=== Input material ===

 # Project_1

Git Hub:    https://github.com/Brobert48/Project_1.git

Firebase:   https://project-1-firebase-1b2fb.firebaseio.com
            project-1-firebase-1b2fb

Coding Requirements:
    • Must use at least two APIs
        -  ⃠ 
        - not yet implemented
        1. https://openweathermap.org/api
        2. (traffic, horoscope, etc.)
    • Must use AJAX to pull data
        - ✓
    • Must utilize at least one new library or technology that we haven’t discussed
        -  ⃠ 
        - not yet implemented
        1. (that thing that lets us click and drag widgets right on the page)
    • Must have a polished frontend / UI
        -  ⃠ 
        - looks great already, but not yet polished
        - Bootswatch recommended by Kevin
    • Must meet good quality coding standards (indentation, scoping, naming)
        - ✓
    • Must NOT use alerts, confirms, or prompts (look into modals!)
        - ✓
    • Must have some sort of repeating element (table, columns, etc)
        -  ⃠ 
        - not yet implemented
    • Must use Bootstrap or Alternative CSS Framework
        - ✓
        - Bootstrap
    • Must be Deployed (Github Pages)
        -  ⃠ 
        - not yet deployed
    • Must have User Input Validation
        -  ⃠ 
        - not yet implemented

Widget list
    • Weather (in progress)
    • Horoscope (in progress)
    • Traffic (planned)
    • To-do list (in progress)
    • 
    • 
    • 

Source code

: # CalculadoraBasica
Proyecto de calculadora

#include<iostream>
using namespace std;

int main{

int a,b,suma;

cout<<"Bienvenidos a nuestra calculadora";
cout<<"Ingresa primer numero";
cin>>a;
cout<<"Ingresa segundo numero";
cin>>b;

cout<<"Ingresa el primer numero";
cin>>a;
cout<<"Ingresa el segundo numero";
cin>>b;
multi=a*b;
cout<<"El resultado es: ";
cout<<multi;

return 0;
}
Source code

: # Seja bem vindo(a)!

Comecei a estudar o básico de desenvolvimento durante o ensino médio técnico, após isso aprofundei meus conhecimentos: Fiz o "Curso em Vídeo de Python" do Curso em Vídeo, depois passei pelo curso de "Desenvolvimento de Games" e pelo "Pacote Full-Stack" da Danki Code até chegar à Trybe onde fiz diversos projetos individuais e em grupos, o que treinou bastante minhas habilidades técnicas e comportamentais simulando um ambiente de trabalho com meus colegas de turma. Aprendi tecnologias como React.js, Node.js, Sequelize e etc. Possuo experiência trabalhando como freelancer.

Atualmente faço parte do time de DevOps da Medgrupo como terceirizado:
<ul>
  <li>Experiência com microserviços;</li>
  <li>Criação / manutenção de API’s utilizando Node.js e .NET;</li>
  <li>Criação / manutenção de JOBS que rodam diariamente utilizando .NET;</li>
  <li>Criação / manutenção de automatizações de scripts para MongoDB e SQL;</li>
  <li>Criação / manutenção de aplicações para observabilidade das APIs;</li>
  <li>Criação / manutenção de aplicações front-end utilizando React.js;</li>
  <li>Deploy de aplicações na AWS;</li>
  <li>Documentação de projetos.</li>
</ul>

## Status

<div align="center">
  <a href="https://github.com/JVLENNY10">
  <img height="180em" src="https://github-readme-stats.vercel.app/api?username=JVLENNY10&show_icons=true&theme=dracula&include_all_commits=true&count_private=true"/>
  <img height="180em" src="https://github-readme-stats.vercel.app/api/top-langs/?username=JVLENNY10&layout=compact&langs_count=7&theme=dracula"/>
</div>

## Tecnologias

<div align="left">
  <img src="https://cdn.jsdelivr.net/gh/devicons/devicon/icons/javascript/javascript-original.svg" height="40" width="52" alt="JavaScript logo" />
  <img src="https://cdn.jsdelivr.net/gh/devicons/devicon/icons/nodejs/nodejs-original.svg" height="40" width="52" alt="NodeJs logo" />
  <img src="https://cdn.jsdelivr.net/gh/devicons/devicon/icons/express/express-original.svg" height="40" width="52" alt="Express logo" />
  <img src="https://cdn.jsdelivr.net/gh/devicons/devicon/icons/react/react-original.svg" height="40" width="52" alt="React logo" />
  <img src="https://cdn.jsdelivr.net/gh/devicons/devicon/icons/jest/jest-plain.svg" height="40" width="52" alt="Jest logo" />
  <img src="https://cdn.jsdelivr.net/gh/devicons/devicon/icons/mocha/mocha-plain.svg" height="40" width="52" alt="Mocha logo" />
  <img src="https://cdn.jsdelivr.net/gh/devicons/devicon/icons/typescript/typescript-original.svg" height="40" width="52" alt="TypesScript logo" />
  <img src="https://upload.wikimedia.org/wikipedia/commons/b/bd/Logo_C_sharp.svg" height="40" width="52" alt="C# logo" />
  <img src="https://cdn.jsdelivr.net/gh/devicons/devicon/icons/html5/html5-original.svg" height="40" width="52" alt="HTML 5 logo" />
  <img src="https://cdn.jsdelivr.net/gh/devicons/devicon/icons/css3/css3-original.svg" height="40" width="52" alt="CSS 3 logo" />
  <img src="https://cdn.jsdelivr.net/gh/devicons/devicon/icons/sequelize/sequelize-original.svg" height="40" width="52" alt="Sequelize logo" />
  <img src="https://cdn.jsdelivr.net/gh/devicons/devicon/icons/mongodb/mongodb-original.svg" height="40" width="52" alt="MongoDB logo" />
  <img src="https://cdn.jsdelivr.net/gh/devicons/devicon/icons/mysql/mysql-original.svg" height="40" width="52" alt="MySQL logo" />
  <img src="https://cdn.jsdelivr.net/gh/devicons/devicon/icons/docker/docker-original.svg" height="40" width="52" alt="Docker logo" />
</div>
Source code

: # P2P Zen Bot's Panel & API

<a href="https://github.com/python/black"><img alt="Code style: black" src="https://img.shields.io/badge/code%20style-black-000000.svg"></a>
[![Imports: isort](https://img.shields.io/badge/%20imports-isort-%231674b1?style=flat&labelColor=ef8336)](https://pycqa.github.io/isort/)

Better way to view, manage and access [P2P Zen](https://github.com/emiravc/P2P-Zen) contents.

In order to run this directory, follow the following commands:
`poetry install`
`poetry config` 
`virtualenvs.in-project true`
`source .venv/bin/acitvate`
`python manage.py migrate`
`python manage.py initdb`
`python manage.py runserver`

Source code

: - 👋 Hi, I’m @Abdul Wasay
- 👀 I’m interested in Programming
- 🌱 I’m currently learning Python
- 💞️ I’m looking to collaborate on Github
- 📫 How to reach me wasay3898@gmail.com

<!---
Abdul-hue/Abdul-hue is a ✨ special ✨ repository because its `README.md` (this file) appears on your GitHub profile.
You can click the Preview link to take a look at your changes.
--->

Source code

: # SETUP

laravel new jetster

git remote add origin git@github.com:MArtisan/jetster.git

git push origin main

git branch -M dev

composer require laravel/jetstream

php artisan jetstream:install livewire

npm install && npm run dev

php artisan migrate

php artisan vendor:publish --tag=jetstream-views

===

Each line that includes the string "projetos" should be copied from the data.

**Exercise result:**
Comecei a estudar o básico de desenvolvimento durante o ensino médio técnico, após isso aprofundei meus conhecimentos: Fiz o "Curso em Vídeo de Python" do Curso em Vídeo, depois passei pelo curso de "Desenvolvimento de Games" e pelo "Pacote Full-Stack" da Danki Code até chegar à Trybe onde fiz diversos projetos individuais e em grupos, o que treinou bastante minhas habilidades técnicas e comportamentais simulando um ambiente de trabalho com meus colegas de turma. Aprendi tecnologias como React.js, Node.js, Sequelize e etc. Possuo experiência trabalhando como freelancer.
  <li>Documentação de projetos.</li>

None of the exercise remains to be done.